Swift's name actually appeared on very few
of his works, which he typically published under pseudonyms (Fox, 7). Had
he used his real name, he would have been arrested several times, as at least
two of his "angry state-of-Ireland" pamphlets were declared illegal and
seditious. The Drapier's Letters, written on the state of Ireland's
declining economy, inspired the Lord-Lieutenant of Ireland, Lord Carteret
(who, incidentally, later became a close friend of Swift's) to offer a reward
to anyone who would reveal the identity of their author and to arrest both
John Harding, the publisher of the letters, and his wife. (Glendinning,
169)
During his lifetime, which lasted just a
month short of 75 years, Swift managed to offend just about everybody who
was anybody in the whole of the British isles. An admitted misanthrope where
the general public was concerned, Swift wrote in a letter to Alexander Pope
that "I have ever hated all nations, professions, and communities, and all
my love is toward individuals... principally I hate and detest that animal
called man... (Bloom, 29)." He had previously stated his entire purpose in
having written his most famous work, Gulliver's Travels, had been
to "vex the world rather than divert it." His purpose was in many circles
extremely well accomplished.
The last part of Gulliver's Travels,
"A Voyage to the Land of the Houyhnhnms," probably made the biggest splash
of anything Swift wrote with its extremely unflattering portrait of humanity
as seen in the grotesque Yahoos. The intent of that portion of the book had
likely been to show human nature both at its best, in the virtuous horse-like
Houynhnhnms, and at its worst, in the vaguely human-shaped yet entirely repulsive
Yahoos.
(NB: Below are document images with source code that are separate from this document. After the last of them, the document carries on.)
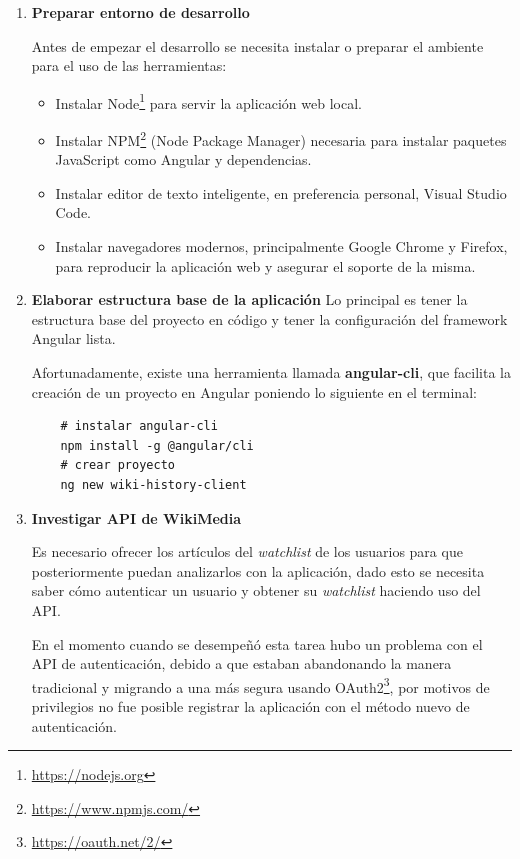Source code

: \begin{enumerate}
  \smallbreak
  \item\textbf{Preparar entorno de desarrollo}
  \smallbreak

  Antes de empezar el desarrollo se necesita instalar o preparar el ambiente para el uso de las herramientas:
  \begin{itemize}
      \item Instalar Node\footnote{\url{https://nodejs.org}} para servir la aplicación web local.
      \item Instalar NPM\footnote{\url{https://www.npmjs.com/}} (Node Package Manager) necesaria para instalar paquetes JavaScript como Angular y dependencias.
      \item Instalar editor de texto inteligente, en preferencia personal, Visual Studio Code.
      \item Instalar navegadores modernos, principalmente Google Chrome y Firefox, para reproducir la aplicación web y asegurar el soporte de la misma.
  \end{itemize}

  \smallbreak
  \item\textbf{Elaborar estructura base de la aplicación}
  \smallbreak
  Lo principal es tener la estructura base del proyecto en código y tener la configuración del framework Angular lista.
  
  Afortunadamente, existe una herramienta llamada \textbf{angular-cli}, que facilita la creación de un proyecto en Angular poniendo lo siguiente en el terminal:
  \begin{verbatim}
    # instalar angular-cli
    npm install -g @angular/cli
    # crear proyecto
    ng new wiki-history-client
  \end{verbatim}

  \smallbreak
  \item\textbf{Investigar API de WikiMedia}
  \smallbreak
  
  Es necesario ofrecer los artículos del \textit{watchlist} de los usuarios para que posteriormente puedan analizarlos con la aplicación, dado esto se necesita saber cómo autenticar un usuario y obtener su \textit{watchlist} haciendo uso del API.
  
  En el momento cuando se desempeñó esta tarea hubo un problema con el API de autenticación, debido a que estaban abandonando la manera tradicional y migrando a una más segura usando OAuth2\footnote{\url{https://oauth.net/2/}}, por motivos de privilegios no fue posible registrar la aplicación con el método nuevo de autenticación.
  

\end{enumerate}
Swift entirely disagreed with the definition of man as a rational
animal and instead claimed humans should rather be classified as animals
potentially capable of reason. Shortly after the book's publication, an associate
of Swift's, John Gay, wrote in a letter to him that it had been the conversation
of the whole town. Reactions, as he went on to tell, ranged from "blaming
it as a design of evil consequence to depreciate human nature" and being
"in raptures at it." Unfortunately for Swift, as it undermined his whole
scheme, Gay also wrote that the vast majority "agree in liking it extremely."
Of course, after his death, those readers of the book in the 19th century
were united in their self-righteous outrage and rejection of the book; Witness
Thackeray spoke for nearly all of them when he called Swift "a monster gibbering
shrieks and gnashing imprecations against mankind-tearing down all shreds
of modesty...filthy in word, filthy in thought, furious, raging, obscene."
Swift could hardly have asked for a higher acclamation.